Corporate governance and the UK’s insolvency regime have come under increasing scrutiny in recent years, on the back of a litany of major corporate failures. The UK Government has completed several consultations aimed at tackling real and perceived failings, including the Review of the Corporate Insolvency Framework in 2016, and the consultation on Insolvency and Corporate Governance launched in March 2018.

The aim has been to seek out views on how to reduce the risk of company failures occurring as a result of poor governance and stewardship, and to garner feedback on proposed improvements to the wider insolvency and corporate governance frameworks.
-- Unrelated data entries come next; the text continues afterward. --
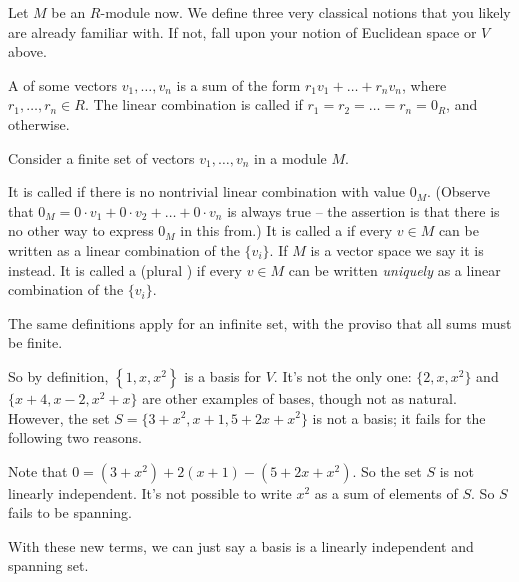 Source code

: Let $M$ be an $R$-module now.
We define three very classical notions that you likely are already familiar with.
If not, fall upon your notion of Euclidean space or $V$ above.
\begin{definition}
	A  of some vectors $v_1, \dots, v_n$
	is a sum of the form $r_1 v_1 + \dots + r_n v_n$,
	where $r_1, \dots, r_n \in R$.
	The linear combination is called 
	if $r_1 = r_2 = \dots = r_n = 0_R$, and  otherwise.
\end{definition}
\begin{definition}
	Consider a finite set of vectors $v_1, \dots, v_n$ in a module $M$.
	\begin{itemize}
		\ii It is called  if there
		is no nontrivial linear combination with value $0_M$.
		(Observe that $0_M = 0 \cdot v_1 + 0 \cdot v_2 + \dots + 0 \cdot v_n$
		is always true -- the assertion is that there is no other
		way to express $0_M$ in this from.)
		\ii It is called a  if every $v \in M$ can be written as
		a linear combination of the $\{v_i\}$.
		If $M$ is a vector space we say it is  instead.
		\ii It is called a  (plural )
		if every $v \in M$ can be written
		\emph{uniquely} as a linear combination of the $\{v_i\}$.
	\end{itemize}
	The same definitions apply for an infinite set, with the proviso
	that all sums must be finite.

\end{definition}
So by definition, $\left\{ 1,x,x^2 \right\}$ is a basis for $V$.
It's not the only one: $\{2, x, x^2\}$ and $\{x+4, x-2, x^2+x\}$
are other examples of bases, though not as natural.
However, the set $S = \{3+x^2, x+1, 5+2x+x^2\}$ is not a basis;
it fails for the following two reasons.
\begin{itemize}
	\ii Note that
	$0 = (3+x^2) + 2(x+1) - (5+2x+x^2)$.
	So the set $S$ is not linearly independent.
	\ii It's not possible to write $x^2$ as a sum of elements of $S$.
	So $S$ fails to be spanning.
\end{itemize}
With these new terms, we can just say a basis is a linearly independent and spanning set.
From its response to the consultations, published in August 2018, the UK Government’s ongoing political focus on governance seems set on driving changes that could, from a director’s perspective, substantially increase risk. Directors will, therefore, need to be vigilant and keep abreast of developments.

What do we already know?

Draft legislation is expected covering a diverse range of issues, including directors’ liability to protect shareholders in the sale of a distressed entity, and the extension of provisions under the current directors’ disqualification legislation to dissolved companies.

However, while we await the details of how a number of the recommendations in the 2018 report are implemented, we do know that the Finance Bill 19/20, as currently drafted, introduces a basis on which individuals with a ‘relevant connection’ (including directors/shadow directors and members of an LLP) may be jointly and severally liable for certain company tax liabilities in respect of periods ending from and after 6 April 2020 and/or any event or default occurring from that date. In addition to joint and several liability in cases of tax evasion and avoidance, from 6 April 2020, directors or participators in a company may be liable in cases in which HM Revenue and Customs (HMRC) is satisfied that certain criteria are met, provided that HMRC issues a notice of liability within two years of becoming aware that the conditions are fulfilled.

The conditions are:

  1. Broadly, the conditions are fulfilled in two or more companies where it can be demonstrated that: the individual has a ‘relevant connection’ within the five years prior to a notice of liability being issued; the companies have entered into insolvency within that five year period; and, at the time of insolvency, they had: (i) unpaid tax liabilities; (ii) failed to submit a return / document as required; or (iii) a claim, declaration or application for approval which had not yet been determined;
  2. A new company is created that is carrying on a trade or activity the same as “or similar to” the two entities (or if more than two, any two of the entities) during the five-year period and the individual has a ‘relevant connection’ with that new entity; and
  3. At the time notice of liability is issued by HMRC to the individual, one of the original entities has an unpaid tax liability of more than £10,000 and that tax liability amounts to more than 50% of the total liabilities of the relevant companies.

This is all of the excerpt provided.